ENABLER: Elizabeth Quay could be instrumental in unlocking the potential of the Swan River. Photo: Attila Csaszar

Productivity is inextricably linked to place, according to new research from Deloitte, which has urged governments and the business community alike to focus on ‘placemaking’ to help smooth the transition to a knowledge-based economy.

Deloitte’s recent report, ‘The Purpose of Place: Reconsidered’, showed future living standards would depend heavily on productivity gains, with our cities and regions, or places, the most logical sources of productivity growth.

Deloitte Perth managing partner Michael McNulty said the report emphasised the purpose of place and how it stood in the current economic environment.

“A lot of people have thought that, with the advances in technology and everything else that allows people to work from home, place would become less relevant,” Mr McNulty said.

“We certainly have a view, and it’s been supported by the research, that in fact it’s quite the opposite.

“As social beings, the purpose of place and having a place where people can flourish is increasingly more important, rather than less.”

Mr McNulty said the report also showed investment in placemaking was no longer just the domain of government; rather it was equally incumbent on business and community groups to ensure urban centres facilitated growth.

“When you have a look at Australia’s economic prosperity, we’ve had a really good run,” he said.

“But when you look out over the next decade, we’ve got headwinds around the terms of trade and other things, so productivity is going to be absolutely core in looking at how we’re going to enhance our prosperity.

“One part of that is how do we actually get our cities and our regions and the places where we live and work to be as productive as possible.

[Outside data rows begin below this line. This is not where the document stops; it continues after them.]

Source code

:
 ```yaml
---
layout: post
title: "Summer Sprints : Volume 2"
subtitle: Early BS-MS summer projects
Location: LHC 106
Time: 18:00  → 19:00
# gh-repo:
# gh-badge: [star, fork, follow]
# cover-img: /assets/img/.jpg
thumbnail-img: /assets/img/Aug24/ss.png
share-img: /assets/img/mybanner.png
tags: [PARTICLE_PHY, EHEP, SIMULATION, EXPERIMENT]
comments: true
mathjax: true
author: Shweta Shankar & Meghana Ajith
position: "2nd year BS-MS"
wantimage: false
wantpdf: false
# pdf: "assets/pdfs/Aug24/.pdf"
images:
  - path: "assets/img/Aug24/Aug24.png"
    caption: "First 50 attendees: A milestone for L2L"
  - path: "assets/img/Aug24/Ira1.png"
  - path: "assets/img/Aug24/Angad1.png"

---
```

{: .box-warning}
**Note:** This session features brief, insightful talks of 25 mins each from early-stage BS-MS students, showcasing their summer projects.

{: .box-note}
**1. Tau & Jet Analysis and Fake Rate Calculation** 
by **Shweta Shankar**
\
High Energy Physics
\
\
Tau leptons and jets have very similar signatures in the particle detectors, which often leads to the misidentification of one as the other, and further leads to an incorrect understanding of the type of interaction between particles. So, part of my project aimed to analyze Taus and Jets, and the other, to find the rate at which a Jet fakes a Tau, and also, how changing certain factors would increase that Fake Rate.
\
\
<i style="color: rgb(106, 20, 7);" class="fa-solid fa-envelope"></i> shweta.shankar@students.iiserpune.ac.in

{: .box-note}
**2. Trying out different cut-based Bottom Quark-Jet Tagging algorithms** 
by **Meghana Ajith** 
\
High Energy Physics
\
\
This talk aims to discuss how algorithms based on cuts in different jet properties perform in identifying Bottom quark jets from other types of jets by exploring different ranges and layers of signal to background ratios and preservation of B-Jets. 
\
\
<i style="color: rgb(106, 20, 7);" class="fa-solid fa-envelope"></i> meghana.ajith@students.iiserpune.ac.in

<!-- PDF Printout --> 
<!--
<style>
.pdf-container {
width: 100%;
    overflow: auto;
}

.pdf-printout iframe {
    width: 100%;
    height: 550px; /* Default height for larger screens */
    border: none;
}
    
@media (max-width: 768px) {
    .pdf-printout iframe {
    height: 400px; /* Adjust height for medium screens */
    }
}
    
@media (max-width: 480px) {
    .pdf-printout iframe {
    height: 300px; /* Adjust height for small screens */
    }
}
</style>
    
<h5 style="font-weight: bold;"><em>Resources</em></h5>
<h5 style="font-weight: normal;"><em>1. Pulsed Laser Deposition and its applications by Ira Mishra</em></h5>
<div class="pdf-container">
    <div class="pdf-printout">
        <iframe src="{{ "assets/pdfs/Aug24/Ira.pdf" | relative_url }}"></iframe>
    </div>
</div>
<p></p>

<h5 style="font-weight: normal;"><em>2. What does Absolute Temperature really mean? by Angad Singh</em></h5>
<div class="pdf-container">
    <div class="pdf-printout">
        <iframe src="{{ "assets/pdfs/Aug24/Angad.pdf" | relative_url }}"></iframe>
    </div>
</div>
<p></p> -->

“If you look at the investments that have been made, they are once in a generation type investments, from hospitals, the stadium, Elizabeth Quay … all of those things make an enormous difference.”

Woods Bagot principal Alfred Seeling said architecture also had a key role in ensuring places worked well.

“If you create a development that hasn’t got any life at the ground plane, it’s not a great place to buy an apartment in or have an office in,” Mr Seeling said.

“If you create that atmosphere at the base, then it becomes aspirational and people say ‘I want to live in that place’.”

The global architecture firm has had a hand in many prominent Perth projects, one being two apartment towers at Kings Square that will be the city’s tallest residential buildings.

Mr Seeling said Woods Bagot had carefully considered the design of the buildings to most effectively activate the area and make it a desirable place to live, which in turn would have a catalytic effect on a city.

“Those are the kinds of things that snowball and escalate and make things better,” Mr Seeling said.

“People will start saying ‘the city is a great place to be’ and more people will come, which encourages more businesses to open and more restaurants to open.

“What we need is a few catalysts like this that will really start building momentum.”